1983 Chinese-Hong Kong film by Li Han-hsiang

The Burning of Imperial Palace ( is a 1983 historical drama film directed by Li Han-hsiang. Based on the events in China during the Second Opium War which culminated in the burning of the Old Summer Palace (a.k.a. Yuanming Garden), the film stars Tony Leung Ka-fai as the Xianfeng Emperor and Liu Xiaoqing as a young noble consort, Cixi.

==Plot==
In 1852, a 17-year-old girl named Yulan is selected for the Imperial Harem at a triennial selection. Although her beauty was outstanding, she was never given any chance to get closer to the Xianfeng Emperor due to the fact that an ancestor of her clan, the Yehenara clan, once vowed to destroy the rival imperial Aisin Gioro clan at a woman's hands.
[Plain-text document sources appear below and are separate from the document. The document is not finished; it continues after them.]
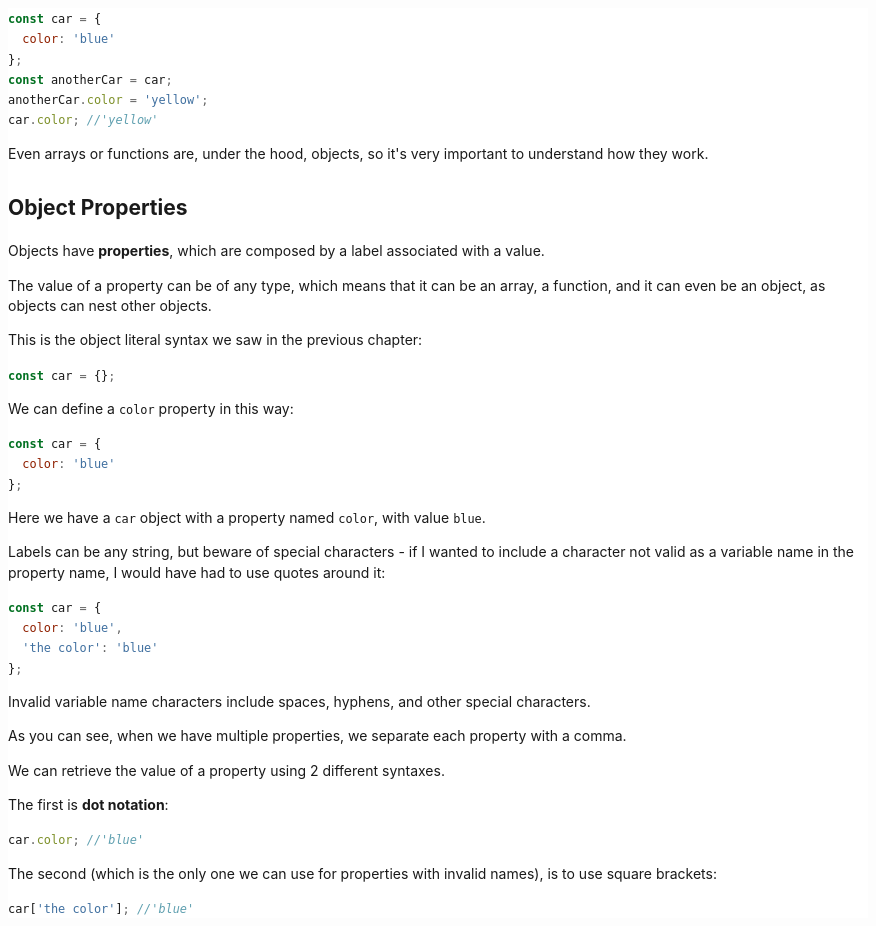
 ```js
const car = {
  color: 'blue'
};
const anotherCar = car;
anotherCar.color = 'yellow';
car.color; //'yellow'
```

Even arrays or functions are, under the hood, objects, so it's very important to understand how they work.

<h2 id="objectproperties">Object Properties</h2>

Objects have **properties**, which are composed by a label associated with a value.

The value of a property can be of any type, which means that it can be an array, a function, and it can even be an object, as objects can nest other objects.

This is the object literal syntax we saw in the previous chapter:

```js
const car = {};
```

We can define a `color` property in this way:

```js
const car = {
  color: 'blue'
};
```

Here we have a `car` object with a property named `color`, with value `blue`.

Labels can be any string, but beware of special characters \- if I wanted to include a character not valid as a variable name in the property name, I would have had to use quotes around it:

```js
const car = {
  color: 'blue',
  'the color': 'blue'
};
```

Invalid variable name characters include spaces, hyphens, and other special characters.

As you can see, when we have multiple properties, we separate each property with a comma.

We can retrieve the value of a property using 2 different syntaxes.

The first is **dot notation**:

```js
car.color; //'blue'
```

The second (which is the only one we can use for properties with invalid names), is to use square brackets:

```js
car['the color']; //'blue'
```
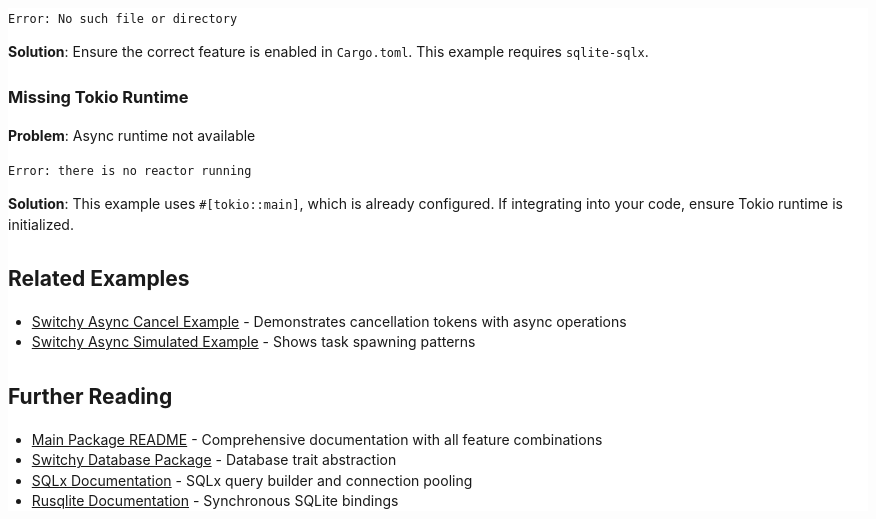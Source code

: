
 ```
Error: No such file or directory
```

**Solution**: Ensure the correct feature is enabled in `Cargo.toml`. This example requires `sqlite-sqlx`.

### Missing Tokio Runtime

**Problem**: Async runtime not available

```
Error: there is no reactor running
```

**Solution**: This example uses `#[tokio::main]`, which is already configured. If integrating into your code, ensure Tokio runtime is initialized.

## Related Examples

- [Switchy Async Cancel Example](../../../async/examples/cancel/README.md) - Demonstrates cancellation tokens with async operations
- [Switchy Async Simulated Example](../../../async/examples/simulated/README.md) - Shows task spawning patterns

## Further Reading

- [Main Package README](../../README.md) - Comprehensive documentation with all feature combinations
- [Switchy Database Package](../../../database/README.md) - Database trait abstraction
- [SQLx Documentation](https://docs.rs/sqlx/) - SQLx query builder and connection pooling
- [Rusqlite Documentation](https://docs.rs/rusqlite/) - Synchronous SQLite bindings
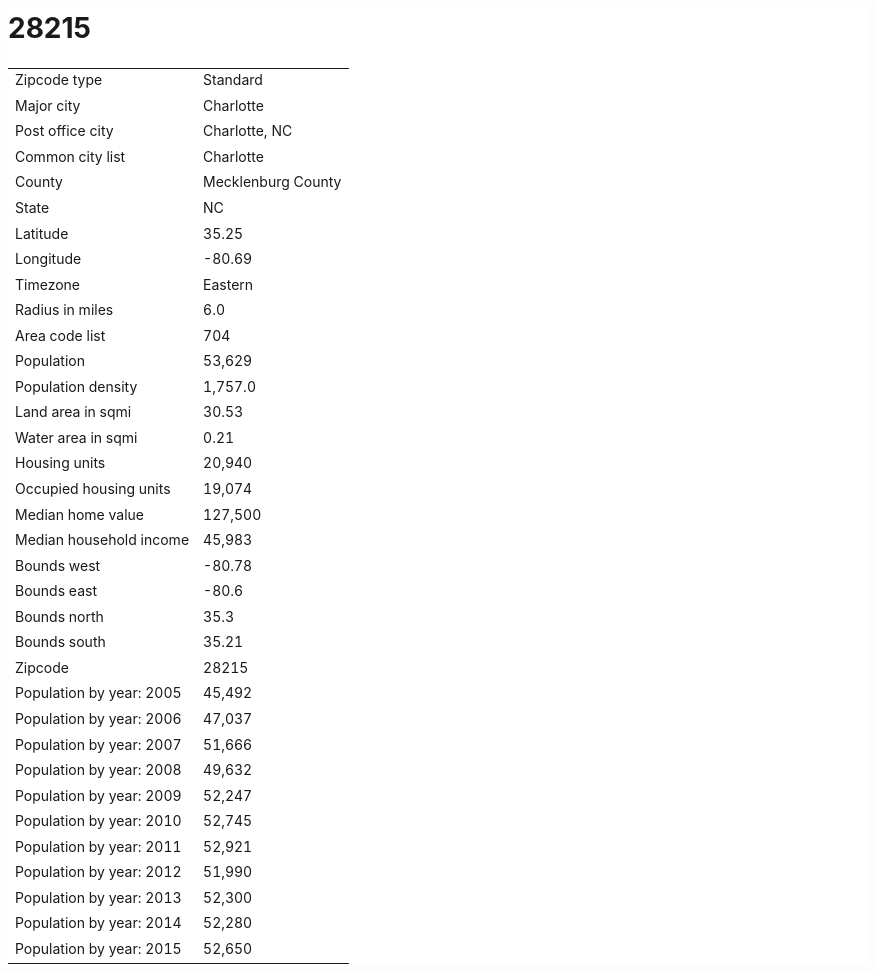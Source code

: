 28215
=====
|||
|--|--|
|Zipcode type|Standard|
|Major city|Charlotte|
|Post office city|Charlotte, NC|
|Common city list|Charlotte|
|County|Mecklenburg County|
|State|NC|
|Latitude|35.25|
|Longitude|-80.69|
|Timezone|Eastern|
|Radius in miles|6.0|
|Area code list|704|
|Population|53,629|
|Population density|1,757.0|
|Land area in sqmi|30.53|
|Water area in sqmi|0.21|
|Housing units|20,940|
|Occupied housing units|19,074|
|Median home value|127,500|
|Median household income|45,983|
|Bounds west|-80.78|
|Bounds east|-80.6|
|Bounds north|35.3|
|Bounds south|35.21|
|Zipcode|28215|
|Population by year: 2005|45,492|
|Population by year: 2006|47,037|
|Population by year: 2007|51,666|
|Population by year: 2008|49,632|
|Population by year: 2009|52,247|
|Population by year: 2010|52,745|
|Population by year: 2011|52,921|
|Population by year: 2012|51,990|
|Population by year: 2013|52,300|
|Population by year: 2014|52,280|
|Population by year: 2015|52,650|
One day, while the Emperor is walking in the Yuanming Garden, he was attracted by a song which apparently was sung by Yulan, who was nearby. Falling in love with her temperament the Emperor first promotes Yulan to the rank of concubine and further elevates her as a noble consort when she gives birth to his only son one year later.
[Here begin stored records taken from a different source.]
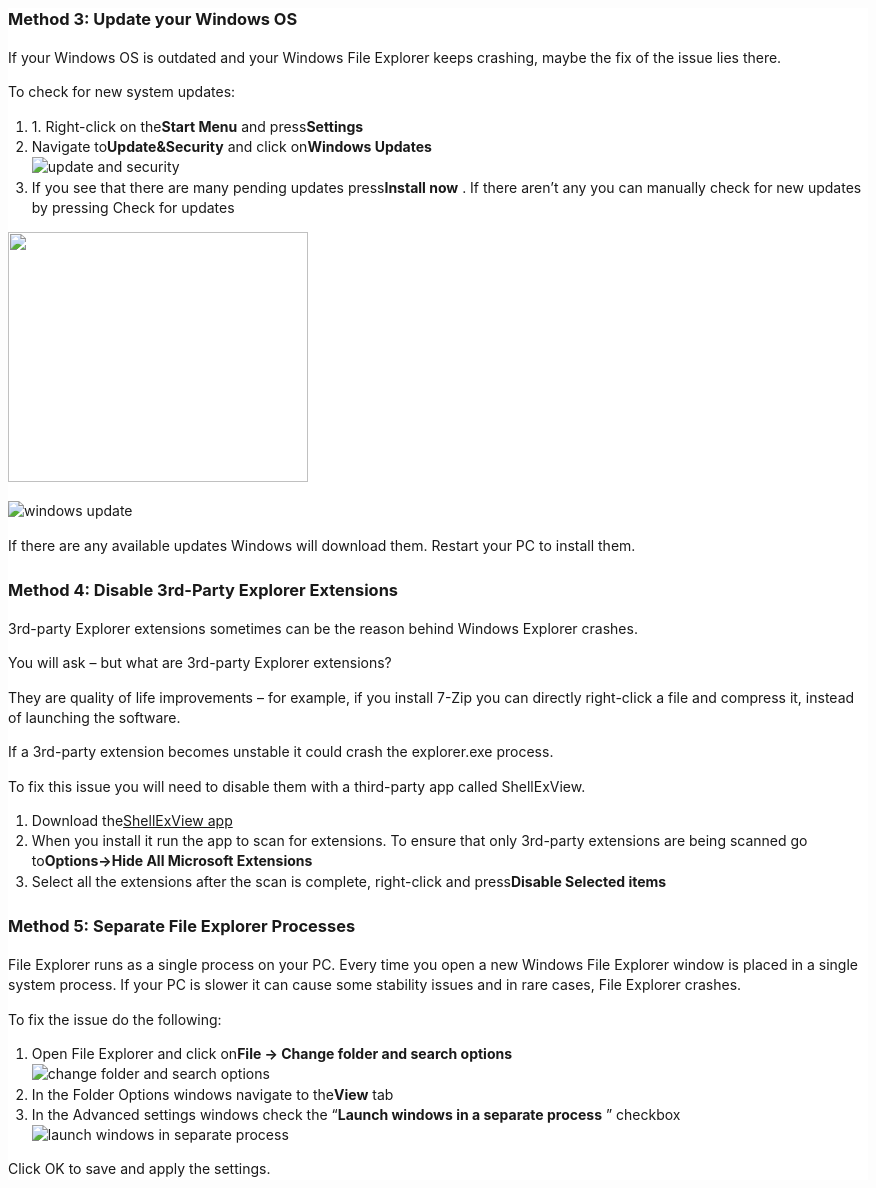 ### Method 3: Update your Windows OS

 If your Windows OS is outdated and your Windows File Explorer keeps crashing, maybe the fix of the issue lies there.

To check for new system updates:

1. 1\. Right-click on the**Start Menu** and press**Settings**
2. Navigate to**Update&Security** and click on**Windows Updates**  
![update and security](https://f057a20f961f56a72089-b74530d2d26278124f446233f95622ef.ssl.cf1.rackcdn.com/site/blog/fix-windows-explorer/Method3-step2.png)
3. If you see that there are many pending updates press**Install now** . If there aren’t any you can manually check for new updates by pressing Check for updates  

<a href="https://modlily.sjv.io/c/5597632/2072819/17059" target="_top" id="2072819"><img src="//a.impactradius-go.com/display-ad/17059-2072819" border="0" alt="" width="300" height="250"/></a><img height="0" width="0" src="https://imp.pxf.io/i/5597632/2072819/17059" style="position:absolute;visibility:hidden;" border="0" />

![windows update](https://f057a20f961f56a72089-b74530d2d26278124f446233f95622ef.ssl.cf1.rackcdn.com/site/blog/fix-windows-explorer/Method3-step3.jpg)

 If there are any available updates Windows will download them. Restart your PC to install them.

### Method 4: Disable 3rd-Party Explorer Extensions

 3rd-party Explorer extensions sometimes can be the reason behind Windows Explorer crashes.

You will ask – but what are 3rd-party Explorer extensions?

 They are quality of life improvements – for example, if you install 7-Zip you can directly right-click a file and compress it, instead of launching the software.

 If a 3rd-party extension becomes unstable it could crash the explorer.exe process.

 To fix this issue you will need to disable them with a third-party app called ShellExView.

1. Download the[ShellExView app](https://www.nirsoft.net/utils/shexview.html)
2. When you install it run the app to scan for extensions. To ensure that only 3rd-party extensions are being scanned go to**Options->Hide All Microsoft Extensions**
3. Select all the extensions after the scan is complete, right-click and press**Disable Selected items**

### Method 5: Separate File Explorer Processes

 File Explorer runs as a single process on your PC. Every time you open a new Windows File Explorer window is placed in a single system process. If your PC is slower it can cause some stability issues and in rare cases, File Explorer crashes.

To fix the issue do the following:

1. Open File Explorer and click on**File -> Change folder and search options**  
![change folder and search options](https://f057a20f961f56a72089-b74530d2d26278124f446233f95622ef.ssl.cf1.rackcdn.com/site/blog/fix-windows-explorer/Method5-step1.png)
2. In the Folder Options windows navigate to the**View** tab
3. In the Advanced settings windows check the “**Launch windows in a separate process** ” checkbox  
![launch windows in separate process](https://f057a20f961f56a72089-b74530d2d26278124f446233f95622ef.ssl.cf1.rackcdn.com/site/blog/fix-windows-explorer/Method5-step2.png)

Click OK to save and apply the settings.
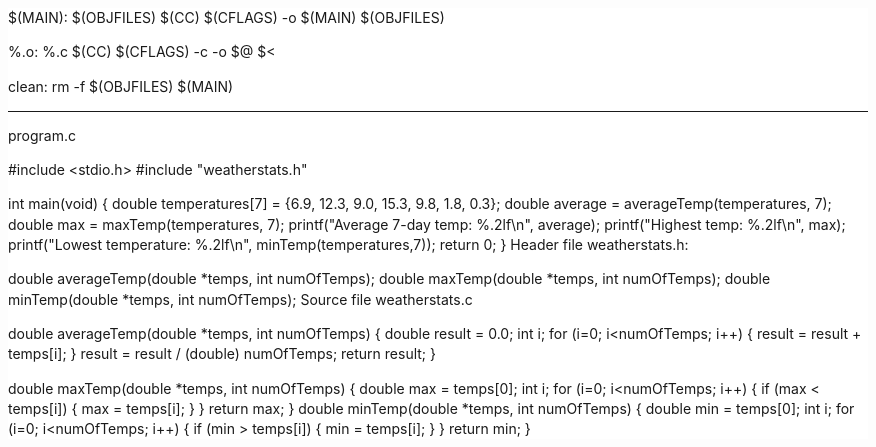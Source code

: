 $(MAIN): $(OBJFILES)
	$(CC) $(CFLAGS) -o $(MAIN) $(OBJFILES) 
    
%.o: %.c
	$(CC) $(CFLAGS) -c -o $@ $<

clean:
	rm -f $(OBJFILES) $(MAIN)
_______________________________________________________________________________________________________________________

program.c

#include <stdio.h>
#include "weatherstats.h"

int main(void) {
	double temperatures[7] = {6.9, 12.3, 9.0, 15.3, 9.8, 1.8, 0.3};
	double average = averageTemp(temperatures, 7);
	double max = maxTemp(temperatures, 7); 
	printf("Average 7-day temp: %.2lf\n", average);
	printf("Highest temp: %.2lf\n", max);
	printf("Lowest temperature: %.2lf\n", minTemp(temperatures,7));
	return 0;
}
Header file weatherstats.h:

double averageTemp(double *temps, int numOfTemps);
double maxTemp(double *temps, int numOfTemps);
double minTemp(double *temps, int numOfTemps);
Source file weatherstats.c

double averageTemp(double *temps, int numOfTemps) {
	double result = 0.0;
	int i;
	for (i=0; i<numOfTemps; i++) {
		result = result + temps[i];
	}
	result = result / (double) numOfTemps;
	return result;
}

double maxTemp(double *temps, int numOfTemps) {
	double max = temps[0];
	int i;
	for (i=0; i<numOfTemps; i++) {
		if (max < temps[i]) {
			max = temps[i];
		}
	}
	return max;
}
double minTemp(double *temps, int numOfTemps) {
	double min = temps[0];
	int i;
	for (i=0; i<numOfTemps; i++) {
		if (min > temps[i]) {
			min = temps[i];
		}
	}
	return min;
}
Since then the imperial couple had enjoyed their married life in the Yuanming Garden, where the Emperor often teaches the noble consort how to reply to reports from regional officials. When the Emperor is confronted with the advance of a joint Anglo-French force, Yulan suggests appointing Yixin, Prince Gong as a consultant. At a meeting presided over by the Emperor, Yulan and Prince Gong advocate making peace with Western powers, against the majority of the military officials. Yulan's first attempt to directly interfere with government affairs proves successful, as the Emperor accepts her proposal and orders a peace talk at Tungchow, where a heavy Qing Army is stationed.
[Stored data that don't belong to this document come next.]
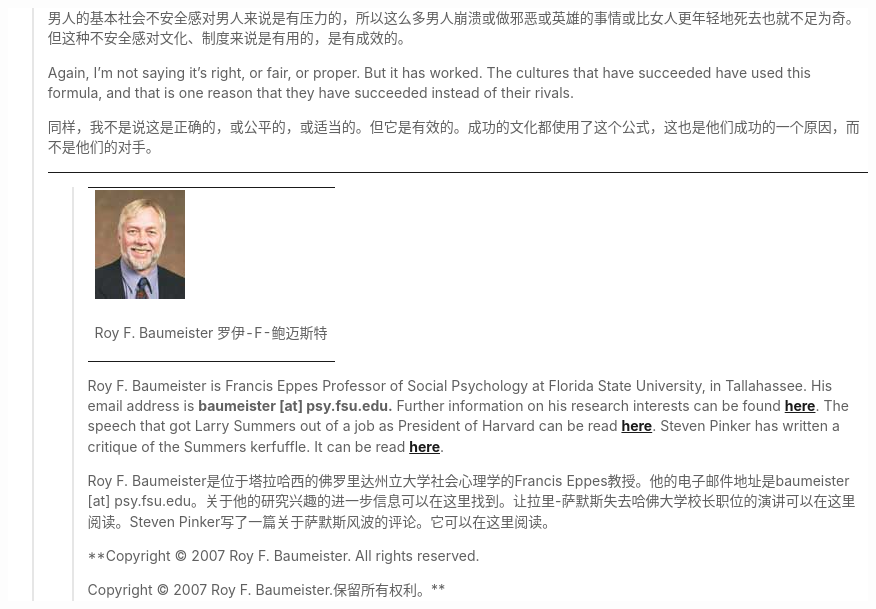 > 
> 男人的基本社会不安全感对男人来说是有压力的，所以这么多男人崩溃或做邪恶或英雄的事情或比女人更年轻地死去也就不足为奇。但这种不安全感对文化、制度来说是有用的，是有成效的。
> 
> Again, I’m not saying it’s right, or fair, or proper. But it has worked. The cultures that have succeeded have used this formula, and that is one reason that they have succeeded instead of their rivals.  
> 
> 同样，我不是说这是正确的，或公平的，或适当的。但它是有效的。成功的文化都使用了这个公式，这也是他们成功的一个原因，而不是他们的对手。
> 
> ___
> 
> > <table data-immersive-translate-effect="1"><tbody data-immersive-translate-effect="1"><tr data-immersive-translate-effect="1"><td data-immersive-translate-effect="1"><img src="baumeister_roy.jpg" data-immersive-translate-effect="1"></td></tr><tr data-immersive-translate-effect="1"><td data-immersive-translate-effect="1"><p><span size="1" data-immersive-translate-effect="1">Roy F. Baumeister<span id="immersive-translate-target-wrapper-140" lang="zh-CN"><span>&nbsp;</span><span><span>罗伊-F-鲍迈斯特</span></span></span></span></p></td></tr></tbody></table>
> > 
> > Roy F. Baumeister is Francis Eppes Professor of Social Psychology at Florida State University, in Tallahassee. His email address is **baumeister \[at\] psy.fsu.edu.** Further information on his research interests can be found **[here](http://www.psy.fsu.edu/faculty/baumeist.dp.html)**. The speech that got Larry Summers out of a job as President of Harvard can be read **[here](http://www.president.harvard.edu/speeches/2005/nber.html)**. Steven Pinker has written a critique of the Summers kerfuffle. It can be read [**here**](http://pinker.wjh.harvard.edu/articles/media/2005_02_14_newrepublic.html).  
> > 
> > Roy F. Baumeister是位于塔拉哈西的佛罗里达州立大学社会心理学的Francis Eppes教授。他的电子邮件地址是baumeister \[at\] psy.fsu.edu。关于他的研究兴趣的进一步信息可以在这里找到。让拉里-萨默斯失去哈佛大学校长职位的演讲可以在这里阅读。Steven Pinker写了一篇关于萨默斯风波的评论。它可以在这里阅读。
> > 
> > **Copyright © 2007 Roy F. Baumeister. All rights reserved.  
> > 
> > Copyright © 2007 Roy F. Baumeister.保留所有权利。**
At Tongzhou, British envoy Harry Parkes insisted the British and French delegations to make a high-profile entrance into Peking and refuses to salute the Qing Emperor with genuflection. Sengge Rinchen, who was defeated at the Battle of Taku Forts, before angrily reprimands Parkes and challenges him to a wrestling match. Sengge Rinchen beats Parkes and takes the foreign delegations into custody. As the negotiations broke down, the cavalry-dominated Qing Army suffers disastrous losses at the Battle of Palikao.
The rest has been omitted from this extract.